### [WHAT YOU WILL DO]
Every record below should be copied exactly, with the pictures left out.

### [EXTRACTED ENTRIES]

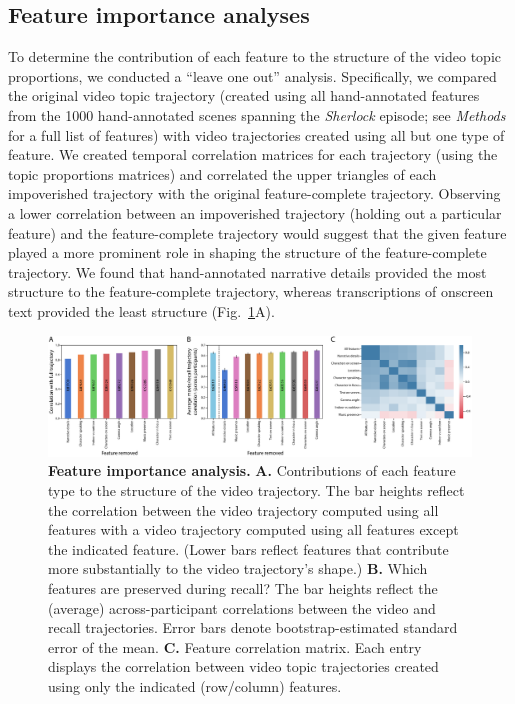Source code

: \documentclass{article}
\begin{document}
\subsection*{Feature importance analyses}
To determine the contribution of each feature to the structure of the video topic proportions, we conducted a ``leave one out'' analysis.  Specifically, we compared the original video topic trajectory (created using all hand-annotated features from the 1000 hand-annotated scenes spanning the \textit{Sherlock} episode; see \textit{Methods} for a full list of features) with video trajectories created using all but one type of feature.  We created temporal correlation matrices for each trajectory (using the topic proportions matrices) and correlated the upper triangles of each impoverished trajectory with the original feature-complete trajectory.  Observing a lower correlation between an impoverished trajectory (holding out a particular feature) and the feature-complete trajectory would suggest that the given feature played a more prominent role in shaping the structure of the feature-complete trajectory.  We found that hand-annotated narrative details provided the most structure to the feature-complete trajectory, whereas transcriptions of onscreen text provided the least structure (Fig.~\ref{fig:feature-importance}A).

\begin{figure}[p!]
\centering
\includegraphics[width=1\textwidth]{figs/feature_value}
\caption{\small \textbf{Feature importance analysis.} \textbf{A.} Contributions of each feature type to the structure of the video trajectory. The bar heights reflect the correlation between the video trajectory computed using all features with a video trajectory computed using all features except the indicated feature.  (Lower bars reflect features that contribute more substantially to the video trajectory's shape.) \textbf{B.} Which features are preserved during recall?  The bar heights reflect the (average) across-participant correlations between the video and recall trajectories.  Error bars denote bootstrap-estimated standard error of the mean.  \textbf{C.} Feature correlation matrix.  Each entry displays the correlation between video topic trajectories created using only the indicated (row/column) features.}
\label{fig:feature-importance}
\end{figure}
\end{document}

### [SOLUTION FOR THIS PROBLEM]
Source code

: \documentclass{article}
\begin{document}
\subsection*{Feature importance analyses}
To determine the contribution of each feature to the structure of the video topic proportions, we conducted a ``leave one out'' analysis.  Specifically, we compared the original video topic trajectory (created using all hand-annotated features from the 1000 hand-annotated scenes spanning the \textit{Sherlock} episode; see \textit{Methods} for a full list of features) with video trajectories created using all but one type of feature.  We created temporal correlation matrices for each trajectory (using the topic proportions matrices) and correlated the upper triangles of each impoverished trajectory with the original feature-complete trajectory.  Observing a lower correlation between an impoverished trajectory (holding out a particular feature) and the feature-complete trajectory would suggest that the given feature played a more prominent role in shaping the structure of the feature-complete trajectory.  We found that hand-annotated narrative details provided the most structure to the feature-complete trajectory, whereas transcriptions of onscreen text provided the least structure (Fig.~\ref{fig:feature-importance}A).

\begin{figure}[p!]
\centering
\includegraphics[width=1\textwidth]{figs/feature_value}
\caption{\small \textbf{Feature importance analysis.} \textbf{A.} Contributions of each feature type to the structure of the video trajectory. The bar heights reflect the correlation between the video trajectory computed using all features with a video trajectory computed using all features except the indicated feature.  (Lower bars reflect features that contribute more substantially to the video trajectory's shape.) \textbf{B.} Which features are preserved during recall?  The bar heights reflect the (average) across-participant correlations between the video and recall trajectories.  Error bars denote bootstrap-estimated standard error of the mean.  \textbf{C.} Feature correlation matrix.  Each entry displays the correlation between video topic trajectories created using only the indicated (row/column) features.}
\label{fig:feature-importance}
\end{figure}
\end{document}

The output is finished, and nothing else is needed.